In the midst of midterms

I have resurfaced from my usual asceticism. I mean, I will go back to it after I write this post, but seeing that I have a paper to write, I figured I would do some warming up.

Speaking of which, I have come across this amazing list. It is called “David Romer’s rules for making it through graduate school and finishing your dissertation.” Of course, I am not in grad school yet (more on this later), but still found the tips immensely useful. I intend to print this and put it in the center of my desk while writing the said paper.

There have been a few unexpected turns in my life, which is quite normal if you know what I’ve been doing in the past 10 years. I recently changed my major to economics. It wasn’t accidental, of course, but quite gradual. I was a Business Management major before, then International Relations. I took at stab at intermediate micro freshman year, and quickly decided against it because I loved anthropology and the wordier– more social constructivistic (not a word) social sciences more. After interning and networking in DC, for the careers I was drooling over, it quickly occurred to me that all required an economics degree. Even if you want to go into policy for economic development, it was clearly (duh) important that I knew my econometrics. The only problem was that I’m halfway done my undergrad degree. Thankfully, I came to college with a lot of useful credits (both micro and macro as well as calculus etc), so it didn’t seem impossible. Actually, I have never been surer about what I want to do with my life. I know I love doing research from being a research assistant for the business school in the OB department, digging through stacks or papers (and links) and most of all writing papers.

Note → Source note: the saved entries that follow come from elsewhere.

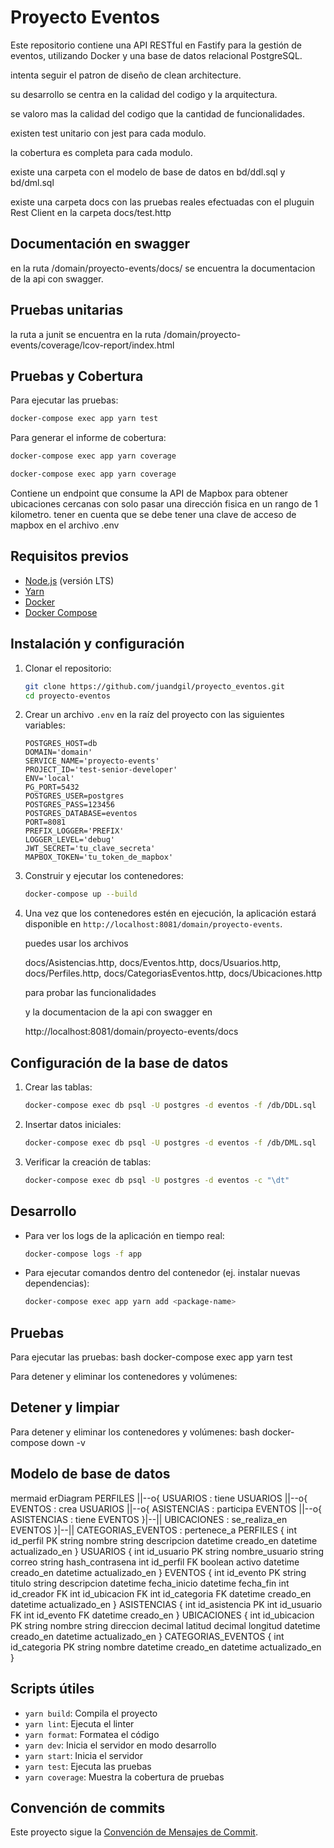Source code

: # Proyecto Eventos

Este repositorio contiene una API RESTful en Fastify para la gestión de eventos, utilizando Docker y una base de datos relacional PostgreSQL.

intenta seguir el patron de diseño de clean architecture.

su desarrollo se centra en la calidad del codigo y la arquitectura.

se valoro mas la calidad del codigo que la cantidad de funcionalidades.

existen test unitario con jest para cada modulo.

la cobertura es completa para cada modulo.

existe una carpeta con el modelo de base de datos en bd/ddl.sql y bd/dml.sql

existe una carpeta docs con las pruebas reales efectuadas con el pluguin Rest Client en la carpeta docs/test.http

## Documentación en swagger

en la ruta /domain/proyecto-events/docs/ se encuentra la documentacion de la api con swagger.

## Pruebas unitarias
la ruta a junit se encuentra en la ruta /domain/proyecto-events/coverage/lcov-report/index.html

## Pruebas y Cobertura

Para ejecutar las pruebas:

```bash
docker-compose exec app yarn test
```

Para generar el informe de cobertura:

```bash
docker-compose exec app yarn coverage
```

```bash
docker-compose exec app yarn coverage
```

Contiene un endpoint que consume la API de Mapbox para obtener ubicaciones cercanas con solo pasar una dirección fisica en un rango de 1 kilometro.
tener en cuenta que se debe tener una clave de acceso de mapbox en el archivo .env

## Requisitos previos

- [Node.js](https://nodejs.org/) (versión LTS)
- [Yarn](https://yarnpkg.com/)
- [Docker](https://www.docker.com/)
- [Docker Compose](https://docs.docker.com/compose/)

## Instalación y configuración

1. Clonar el repositorio:
   ```bash
   git clone https://github.com/juandgil/proyecto_eventos.git
   cd proyecto-eventos
   ```

2. Crear un archivo `.env` en la raíz del proyecto con las siguientes variables:
   ```
   POSTGRES_HOST=db
   DOMAIN='domain'
   SERVICE_NAME='proyecto-events'
   PROJECT_ID='test-senior-developer'
   ENV='local'
   PG_PORT=5432
   POSTGRES_USER=postgres
   POSTGRES_PASS=123456
   POSTGRES_DATABASE=eventos
   PORT=8081
   PREFIX_LOGGER='PREFIX'
   LOGGER_LEVEL='debug'
   JWT_SECRET='tu_clave_secreta'
   MAPBOX_TOKEN='tu_token_de_mapbox'
   ```

3. Construir y ejecutar los contenedores:
   ```bash
   docker-compose up --build
   ```

4. Una vez que los contenedores estén en ejecución, la aplicación estará disponible en `http://localhost:8081/domain/proyecto-events`.

    puedes usar los archivos

    docs/Asistencias.http,
    docs/Eventos.http,
    docs/Usuarios.http,
    docs/Perfiles.http,
    docs/CategoriasEventos.http,
    docs/Ubicaciones.http

    para probar las funcionalidades

    y la documentacion de la api con swagger en

    http://localhost:8081/domain/proyecto-events/docs


## Configuración de la base de datos

1. Crear las tablas:
   ```bash
   docker-compose exec db psql -U postgres -d eventos -f /db/DDL.sql
   ```

2. Insertar datos iniciales:
   ```bash
   docker-compose exec db psql -U postgres -d eventos -f /db/DML.sql
   ```

3. Verificar la creación de tablas:
   ```bash
   docker-compose exec db psql -U postgres -d eventos -c "\dt"
   ```

## Desarrollo

- Para ver los logs de la aplicación en tiempo real:
  ```bash
  docker-compose logs -f app
  ```

- Para ejecutar comandos dentro del contenedor (ej. instalar nuevas dependencias):
  ```bash
  docker-compose exec app yarn add <package-name>
  ```

## Pruebas

Para ejecutar las pruebas:
bash
docker-compose exec app yarn test


Para detener y eliminar los contenedores y volúmenes:
## Detener y limpiar

Para detener y eliminar los contenedores y volúmenes:
bash
docker-compose down -v

## Modelo de base de datos
mermaid
erDiagram
PERFILES ||--o{ USUARIOS : tiene
USUARIOS ||--o{ EVENTOS : crea
USUARIOS ||--o{ ASISTENCIAS : participa
EVENTOS ||--o{ ASISTENCIAS : tiene
EVENTOS }|--|| UBICACIONES : se_realiza_en
EVENTOS }|--|| CATEGORIAS_EVENTOS : pertenece_a
PERFILES {
int id_perfil PK
string nombre
string descripcion
datetime creado_en
datetime actualizado_en
}
USUARIOS {
int id_usuario PK
string nombre_usuario
string correo
string hash_contrasena
int id_perfil FK
boolean activo
datetime creado_en
datetime actualizado_en
}
EVENTOS {
int id_evento PK
string titulo
string descripcion
datetime fecha_inicio
datetime fecha_fin
int id_creador FK
int id_ubicacion FK
int id_categoria FK
datetime creado_en
datetime actualizado_en
}
ASISTENCIAS {
int id_asistencia PK
int id_usuario FK
int id_evento FK
datetime creado_en
}
UBICACIONES {
int id_ubicacion PK
string nombre
string direccion
decimal latitud
decimal longitud
datetime creado_en
datetime actualizado_en
}
CATEGORIAS_EVENTOS {
int id_categoria PK
string nombre
datetime creado_en
datetime actualizado_en
}

## Scripts útiles

- `yarn build`: Compila el proyecto
- `yarn lint`: Ejecuta el linter
- `yarn format`: Formatea el código
- `yarn dev`: Inicia el servidor en modo desarrollo
- `yarn start`: Inicia el servidor
- `yarn test`: Ejecuta las pruebas
- `yarn coverage`: Muestra la cobertura de pruebas

## Convención de commits

Este proyecto sigue la [Convención de Mensajes de Commit](https://www.conventionalcommits.org/).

Tomorrow is registration day, and I will be choosing my classes for next semester. I am a little nervous that 4 out of 5 are all economics and calculus, but I think it can be a healthy challenge. If not now, when will I have the opportunity to struggle this much in such luxury?

Joking aside, I’m just glad that I finally know what I’ll be doing for the next 2 years.

Surfing the interwebs, I found this helpful article by a faculty in Columbia about the amount of Economics you need to know (for a future career in research). It’s not only this article, but his whole website that gave me a lot of good insights for what I needed to concern myself with for my future career in international development.

I would like to write more, but I’m pressed for time…


Week 6, Washington D.C.

I could never be a great journalist but I might make a decent historian. I don’t like to report events as they happen, but rather like to look at things as part of a trend or a grander stroke. It takes time to create a good narrative. What I’m writing now isn’t breaking news, but an account of what’s been going on in my head in the past few weeks.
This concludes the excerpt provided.